What is needed
Beginning with the line that holds "E: online, bookstore", please retype each line through the end of the listing below, both ends included, and nothing more.

Dataset excerpts Block Start

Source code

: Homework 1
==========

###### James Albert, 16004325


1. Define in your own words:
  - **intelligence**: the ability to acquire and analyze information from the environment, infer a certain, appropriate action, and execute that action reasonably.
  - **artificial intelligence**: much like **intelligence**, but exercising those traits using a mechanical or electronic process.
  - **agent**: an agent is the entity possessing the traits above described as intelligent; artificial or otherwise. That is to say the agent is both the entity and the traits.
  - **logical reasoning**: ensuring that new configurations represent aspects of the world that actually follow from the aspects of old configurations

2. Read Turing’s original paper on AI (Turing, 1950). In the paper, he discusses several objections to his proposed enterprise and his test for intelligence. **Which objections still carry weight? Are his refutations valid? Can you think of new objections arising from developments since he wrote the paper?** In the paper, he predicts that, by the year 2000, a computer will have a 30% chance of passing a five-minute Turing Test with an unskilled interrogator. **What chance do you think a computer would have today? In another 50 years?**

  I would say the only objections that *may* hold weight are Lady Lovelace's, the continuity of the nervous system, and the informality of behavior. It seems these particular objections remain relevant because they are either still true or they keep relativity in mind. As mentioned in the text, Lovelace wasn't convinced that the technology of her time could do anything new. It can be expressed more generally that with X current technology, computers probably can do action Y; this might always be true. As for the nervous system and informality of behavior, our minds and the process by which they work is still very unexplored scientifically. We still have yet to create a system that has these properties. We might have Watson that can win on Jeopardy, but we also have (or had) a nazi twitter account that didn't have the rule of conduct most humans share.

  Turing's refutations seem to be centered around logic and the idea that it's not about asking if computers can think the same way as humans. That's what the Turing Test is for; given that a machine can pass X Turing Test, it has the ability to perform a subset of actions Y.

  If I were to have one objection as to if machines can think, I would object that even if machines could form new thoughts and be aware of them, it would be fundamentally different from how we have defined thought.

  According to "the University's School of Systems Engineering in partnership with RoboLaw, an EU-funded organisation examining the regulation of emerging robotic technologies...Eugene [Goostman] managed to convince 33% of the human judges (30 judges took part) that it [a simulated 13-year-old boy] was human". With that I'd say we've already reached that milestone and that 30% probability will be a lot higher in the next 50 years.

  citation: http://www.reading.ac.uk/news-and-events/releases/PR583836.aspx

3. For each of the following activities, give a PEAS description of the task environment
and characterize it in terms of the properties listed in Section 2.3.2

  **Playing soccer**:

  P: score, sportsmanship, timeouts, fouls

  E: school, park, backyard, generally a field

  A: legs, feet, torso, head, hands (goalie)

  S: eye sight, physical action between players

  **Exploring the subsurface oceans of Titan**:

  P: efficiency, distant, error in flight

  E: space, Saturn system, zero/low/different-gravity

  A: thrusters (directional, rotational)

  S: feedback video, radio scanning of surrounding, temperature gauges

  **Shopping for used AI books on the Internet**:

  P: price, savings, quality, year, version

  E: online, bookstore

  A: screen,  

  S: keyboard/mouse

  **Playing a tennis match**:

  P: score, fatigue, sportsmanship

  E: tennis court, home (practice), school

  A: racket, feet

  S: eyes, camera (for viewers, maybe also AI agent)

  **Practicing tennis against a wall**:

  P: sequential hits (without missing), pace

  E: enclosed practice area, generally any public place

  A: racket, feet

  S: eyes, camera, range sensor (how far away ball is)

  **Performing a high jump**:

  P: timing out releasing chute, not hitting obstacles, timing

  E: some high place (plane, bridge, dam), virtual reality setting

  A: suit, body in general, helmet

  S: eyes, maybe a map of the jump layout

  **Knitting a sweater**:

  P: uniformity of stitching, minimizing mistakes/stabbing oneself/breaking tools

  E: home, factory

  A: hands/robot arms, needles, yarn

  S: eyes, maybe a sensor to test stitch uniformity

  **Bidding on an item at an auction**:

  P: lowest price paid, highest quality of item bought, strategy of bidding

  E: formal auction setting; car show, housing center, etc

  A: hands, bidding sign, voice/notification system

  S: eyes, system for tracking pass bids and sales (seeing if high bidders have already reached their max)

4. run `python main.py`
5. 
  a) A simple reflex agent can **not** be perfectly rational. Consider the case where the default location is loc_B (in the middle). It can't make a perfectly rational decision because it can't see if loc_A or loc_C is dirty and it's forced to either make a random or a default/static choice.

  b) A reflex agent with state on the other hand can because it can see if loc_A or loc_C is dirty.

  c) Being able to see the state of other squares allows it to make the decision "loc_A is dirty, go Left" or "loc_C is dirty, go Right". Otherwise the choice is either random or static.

Dataset excerpts Block End

Problem solution
  E: online, bookstore

  A: screen,  

  S: keyboard/mouse

  **Playing a tennis match**:

  P: score, fatigue, sportsmanship

  E: tennis court, home (practice), school

  A: racket, feet

  S: eyes, camera (for viewers, maybe also AI agent)

  **Practicing tennis against a wall**:

  P: sequential hits (without missing), pace

  E: enclosed practice area, generally any public place

  A: racket, feet

  S: eyes, camera, range sensor (how far away ball is)

  **Performing a high jump**:

  P: timing out releasing chute, not hitting obstacles, timing

  E: some high place (plane, bridge, dam), virtual reality setting

  A: suit, body in general, helmet

  S: eyes, maybe a map of the jump layout

  **Knitting a sweater**:

  P: uniformity of stitching, minimizing mistakes/stabbing oneself/breaking tools

  E: home, factory

  A: hands/robot arms, needles, yarn

  S: eyes, maybe a sensor to test stitch uniformity

  **Bidding on an item at an auction**:

  P: lowest price paid, highest quality of item bought, strategy of bidding

  E: formal auction setting; car show, housing center, etc

  A: hands, bidding sign, voice/notification system

  S: eyes, system for tracking pass bids and sales (seeing if high bidders have already reached their max)

4. run `python main.py`
5. 
  a) A simple reflex agent can **not** be perfectly rational. Consider the case where the default location is loc_B (in the middle). It can't make a perfectly rational decision because it can't see if loc_A or loc_C is dirty and it's forced to either make a random or a default/static choice.

  b) A reflex agent with state on the other hand can because it can see if loc_A or loc_C is dirty.

  c) Being able to see the state of other squares allows it to make the decision "loc_A is dirty, go Left" or "loc_C is dirty, go Right". Otherwise the choice is either random or static.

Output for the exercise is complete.